Let's see why this is the case, using a proof by contradiction.
Say that the theorem is wrong. Then that means there are two values a and b such that 0 <= a < b < floor[M/2] that probe the same position.
h_a(q) and h_b(q) must probe the same position, by (1), so h_a(q) = h_b(q).
h_a(q) = h_b(q) ==> h(q) + c(a) = h(q) + c(b), mod M.
The h(q) on both sides cancel. Our c(i) is just c(i) = i^2, so we have a^2 = b^2.
Solving the quadratic equation in (4) gives us a^2 - b^2 = 0, mod M. This is a difference of two squares, so the solution is (a - b)(a + b) = 0, mod M.
But remember, we said M was a prime number. The only way that (a - b)(a + b) can be zero mod M is if [case I] (a - b) is zero, or [case II] (a + b) is zero mod M.
Case I can't be right, because we said that a != b, so a - b must be something other than zero.

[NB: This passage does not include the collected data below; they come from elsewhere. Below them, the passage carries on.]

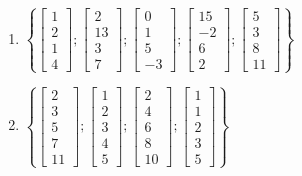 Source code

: \begin{enumerate}
\item
$\left\{\left[ \begin{array}{c} 1 \\ 2 \\ 1 \\ 4\end{array} \right] ; 
\left[ \begin{array}{c} 2 \\ 13 \\ 3 \\ 7\end{array} \right] ; 
\left[ \begin{array}{c} 0 \\ 1 \\ 5 \\ -3\end{array} \right] ;
\left[ \begin{array}{c} 15 \\ -2 \\ 6 \\ 2\end{array} \right] ;
\left[ \begin{array}{c} 5 \\ 3 \\ 8 \\ 11\end{array} \right] \right\} $



\item
$\left\{\left[ \begin{array}{c} 2 \\ 3 \\ 5 \\ 7 \\ 11 \end{array} \right] ;
\left[ \begin{array}{c} 1 \\ 2 \\ 3 \\ 4 \\5 \end{array} \right] ;
\left[ \begin{array}{c} 2 \\ 4 \\ 6 \\ 8 \\ 10 \end{array} \right] ; 
\left[ \begin{array}{c} 1 \\ 1 \\ 2 \\ 3 \\ 5 \end{array} \right] \right\} $


\end{enumerate}
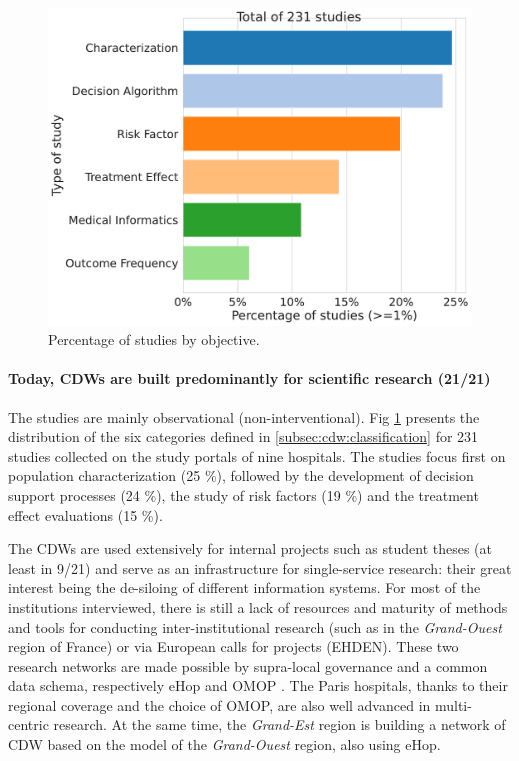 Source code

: \documentclass[french,12pt,twoside,a4paper]{book}
\begin{document}
\begin{minipage}{0.5\textwidth}
  \begin{figure}[H]
    \centering
    \includegraphics[width=\linewidth]{img/chapter_2/Fig4.pdf}
    \caption{Percentage of studies by objective.}
    \label{results:usage:image:study_objective}
  \end{figure}
\end{minipage}

\paragraph{Today, CDWs are built predominantly for scientific research (21/21)}

The studies are mainly observational (non-interventional). Fig
\ref{results:usage:image:study_objective} presents the distribution of the six
categories defined in \ref{subsec:cdw:classification} for 231 studies collected
on the study portals of nine hospitals. The studies focus first on population
characterization (25 \%), followed by the development of decision support
processes (24 \%), the study of risk factors (19 \%) and the treatment effect
evaluations (15 \%).


The CDWs are used extensively for internal projects such as student theses (at
least in 9/21) and serve as an infrastructure for single-service research: their
great interest being the de-siloing of different information systems. For most
of the institutions interviewed, there is still a lack of resources and maturity
of methods and tools for conducting inter-institutional research (such as in the
\textit{Grand-Ouest} region of France) or via European calls for projects
(EHDEN). These two research networks are made possible by supra-local governance
and a common data schema, respectively eHop \citep{madec_ehop_2019} and OMOP
\citep{hripcsak_observational_2015}. The Paris hospitals, thanks to their
regional coverage and the choice of OMOP, are also well advanced in multi-centric
research. At the same time, the \textit{Grand-Est} region is building a network
of CDW based on the model of the \textit{Grand-Ouest} region, also using eHop.
\end{document}
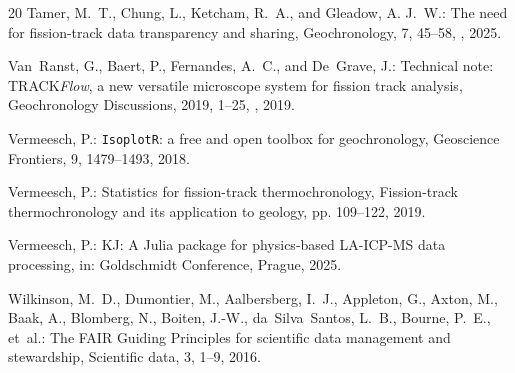 \documentclass[gchron, manuscript]{copernicus}
\begin{document}
\begin{thebibliography}{20}
Tamer, M.~T., Chung, L., Ketcham, R.~A., and Gleadow, A. J.~W.: The need for
  fission-track data transparency and sharing, Geochronology, 7, 45--58,
  , 2025.

Van~Ranst, G., Baert, P., Fernandes, A.~C., and De~Grave, J.: Technical note:
  TRACK\textit{Flow}, a new versatile microscope system for fission track
  analysis, Geochronology Discussions, 2019, 1--25,
  , 2019.

Vermeesch, P.: {\texttt{IsoplotR}: a free and open toolbox for geochronology},
  Geoscience Frontiers, 9, 1479--1493, 2018.

Vermeesch, P.: Statistics for fission-track thermochronology, Fission-track
  thermochronology and its application to geology, pp. 109--122, 2019.

Vermeesch, P.: {KJ: A Julia package for physics-based LA-ICP-MS data
  processing}, in: Goldschmidt Conference, Prague, 2025.

Wilkinson, M.~D., Dumontier, M., Aalbersberg, I.~J., Appleton, G., Axton, M.,
  Baak, A., Blomberg, N., Boiten, J.-W., da~Silva~Santos, L.~B., Bourne, P.~E.,
  et~al.: {The FAIR Guiding Principles for scientific data management and
  stewardship}, Scientific data, 3, 1--9, 2016.

\end{thebibliography}

%
%
\end{document}
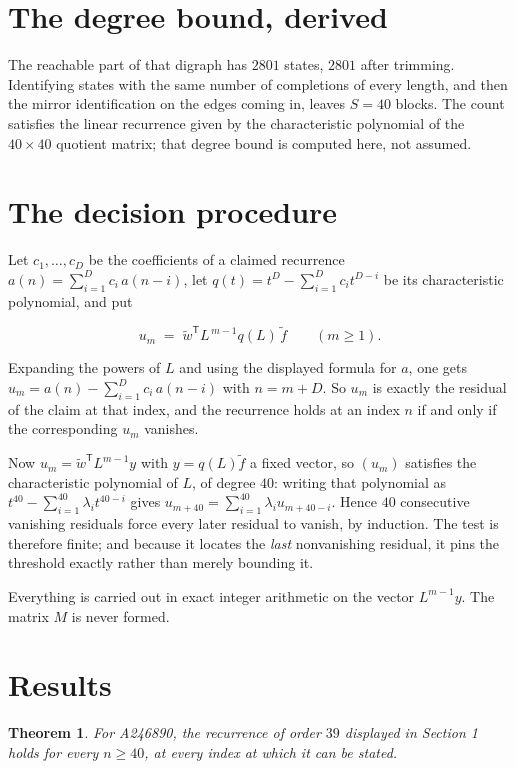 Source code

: \documentclass[11pt]{article}
\newtheorem{theorem}{Theorem}
\theoremstyle{definition}
\begin{document}
\section{The degree bound, derived}

The reachable part of that digraph has $2801$ states, $2801$ after trimming. Identifying states with the same number of completions of every length, and then the mirror identification on the edges coming in, leaves $S = 40$ blocks. The count satisfies the linear recurrence given by the characteristic polynomial of the $40\times40$ quotient matrix; that degree bound is computed here, not assumed.

\section{The decision procedure}

Let $c_1,\dots,c_D$ be the coefficients of a claimed recurrence $a(n) = \sum_{i=1}^{D} c_i\,a(n-i)$, let $q(t) = t^{D} - \sum_{i=1}^{D} c_i t^{D-i}$ be its characteristic polynomial, and put

\[u_m \;=\; \tilde w^{\mathsf T} L^{\,m-1} q(L)\,\tilde f \qquad (m \ge 1).\]

Expanding the powers of $L$ and using the displayed formula for $a$, one gets $u_m = a(n) - \sum_{i=1}^{D} c_i\,a(n-i)$ with $n = m + D$. So $u_m$ is exactly the residual of the claim at that index, and the recurrence holds at an index $n$ if and only if the corresponding $u_m$ vanishes.

Now $u_m = \tilde w^{\mathsf T} L^{m-1} y$ with $y = q(L)\tilde f$ a fixed vector, so $(u_m)$ satisfies the characteristic polynomial of $L$, of degree $40$: writing that polynomial as $t^{40} - \sum_{i=1}^{40} \lambda_i t^{40-i}$ gives $u_{m+40} = \sum_{i=1}^{40} \lambda_i u_{m+40-i}$. Hence $40$ consecutive vanishing residuals force every later residual to vanish, by induction. The test is therefore finite; and because it locates the {\itshape last} nonvanishing residual, it pins the threshold exactly rather than merely bounding it.

Everything is carried out in exact integer arithmetic on the vector $L^{m-1}y$. The matrix $M$ is never formed.

\section{Results}

\begin{theorem} For A246890, the recurrence of order $39$ displayed in Section 1 holds for every $n \ge 40$, at every index at which it can be stated.\end{theorem}
\end{document}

The only way for (a + b) to be zero mod M is for a + b to be equal to be a multiple of M or zero. They clearly can't be zero, since they're both bigger than zero. And since they're both less than floor[M/2], their sum must be less than M. So case II can't be right either.
Thus, if the theorem were wrong, one of two quantities must be zero, neither of which can possibly be zero -- a contradiction! QED: quadratic probing doesn't satisfy property two once your table is more than half full and if your table size is a prime number. The proof is complete!
From Wikipedia:
For prime m > 2, most choices of c1 and c2 will make h(k,i) distinct for i in [0,(m − 1) / 2]. Such choices include c1 = c2 = 1/2, c1 = c2 = 1, and c1 = 0,c2 = 1. Because there are only about m/2 distinct probes for a given element, it is difficult to guarantee that insertions will succeed when the load factor is > 1/2.
See the quadratic probing section in Data Structures and Algorithms with Object-Oriented Design Patterns in C++ for a proof that m/2 elements are distinct when m is prime.